I haven’t made either…YET!
I don’t know a bigger fan of bacon and all pork for that
matter then my dad. To eat bacon with him is like no other eating experience.
He starts with a full slab from a butcher. He slices it thick, when I say think
I mean at least a ½ - ¾ inch. Then – because he can – he roasts it over a real
wood fire in his backyard in northern Michigan. The smoke and the char from the
fire flare-ups – OMG…okay I’m back… Dad always has his with a fresh piece of Italian
bread. Oh the bread…he takes a full loaf and splits it. From time to time after
the meat has had time to really cook – he removes it and presses it between the
halved loaf and then returns it to the fire. The bread is divine. Besides a
good glass of wine – you need nothing else.
Well this post is not so much a recipe as it is a technique
and was inspired by my friend Wanda; who cooked sausages this way. It appeals to me on many levels. It is great
for store bought sliced bacon. It’s especially great if you want to cut the fat
(a bit) and if you want to keep your stove and counters and the front of your
clothes spatter free. Great for breakfast because it keeps the stove top free
for eggs and grits! Also great for BLTs! The bacon comes out as crispy as you
like it!
Ingredients:
Sliced Bacon
Thickness is your choice as well as the type – never tried turkey bacon though…probably never will - lol!
Thickness is your choice as well as the type – never tried turkey bacon though…probably never will - lol!
Tools:
Baking Pan
Paper Towel (plain no ink/patterns)
Paper Towel (plain no ink/patterns)
Tongs for turning
Instructions:
Set your baking rack in the middle of the oven.

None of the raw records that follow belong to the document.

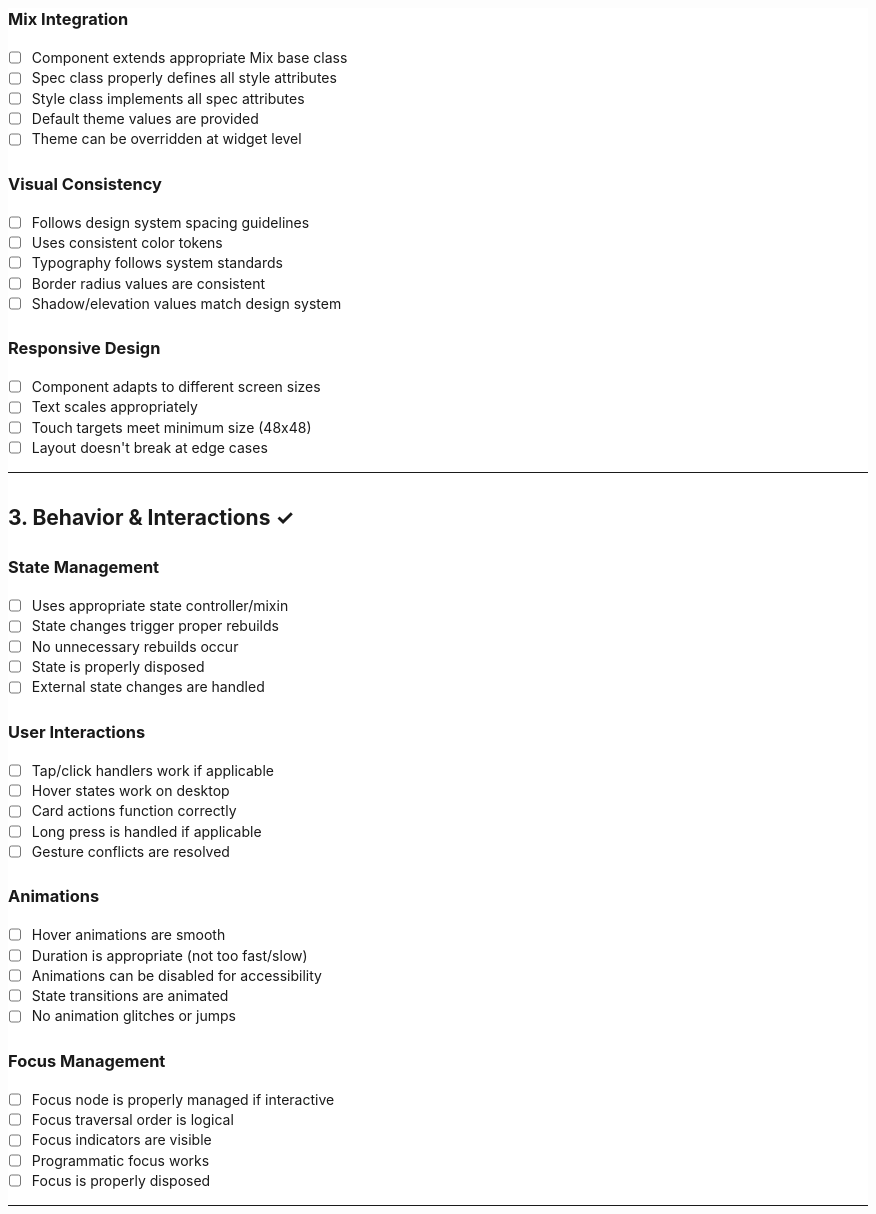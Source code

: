 ### Mix Integration
- [ ] Component extends appropriate Mix base class
- [ ] Spec class properly defines all style attributes
- [ ] Style class implements all spec attributes
- [ ] Default theme values are provided
- [ ] Theme can be overridden at widget level

### Visual Consistency
- [ ] Follows design system spacing guidelines
- [ ] Uses consistent color tokens
- [ ] Typography follows system standards
- [ ] Border radius values are consistent
- [ ] Shadow/elevation values match design system

### Responsive Design
- [ ] Component adapts to different screen sizes
- [ ] Text scales appropriately
- [ ] Touch targets meet minimum size (48x48)
- [ ] Layout doesn't break at edge cases

---

## 3. Behavior & Interactions ✓

### State Management
- [ ] Uses appropriate state controller/mixin
- [ ] State changes trigger proper rebuilds
- [ ] No unnecessary rebuilds occur
- [ ] State is properly disposed
- [ ] External state changes are handled

### User Interactions
- [ ] Tap/click handlers work if applicable
- [ ] Hover states work on desktop
- [ ] Card actions function correctly
- [ ] Long press is handled if applicable
- [ ] Gesture conflicts are resolved

### Animations
- [ ] Hover animations are smooth
- [ ] Duration is appropriate (not too fast/slow)
- [ ] Animations can be disabled for accessibility
- [ ] State transitions are animated
- [ ] No animation glitches or jumps

### Focus Management
- [ ] Focus node is properly managed if interactive
- [ ] Focus traversal order is logical
- [ ] Focus indicators are visible
- [ ] Programmatic focus works
- [ ] Focus is properly disposed

---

Preheat the oven to 400 degrees.
Line the bottom of the baking sheet with two layers of paper
towel.
Lay the strips of bacon on top of the paper towel.
I have done as little as 6 pieces or butted the pieces up against each other and did the whole pound.
I have done as little as 6 pieces or butted the pieces up against each other and did the whole pound.
Put the pan on the middle rack and set the timer for around 6
minutes. It will cook faster if the bacon is thin – slower if…well you get the
idea.
Turn it once it starts to brown on the top.
Continue cooking checking every 2-3 minutes until it is the
crispness you like!
I know what you are thinking...no it won’t …no….I’m telling
you…it’s not going to catch fire. I’ve done this in a gas and electric stove – ‘umpteen’
times (as my mom would say) without incident.
That is unless you do what Jim’s cousin Anita did and put
the paper towel on top of the bacon…Bless her little heart. Love you Anita!
Silpats and cooling racks on top of the baking sheet defeat
the purpose – because you are left with a puddle of bacon grease to deal with.
As the bacon cooks and releases grease the paper towel absorbs it. When the
bacon is cooked you let the pan cool and throw away the paper towel. No grease
down the drain or in the trash!
Bacon Ghosts. Oh and no flames-see! :-) |
Oh and best of all the yummiest crispy bacon strips you have
always wanted to make!
Enjoy!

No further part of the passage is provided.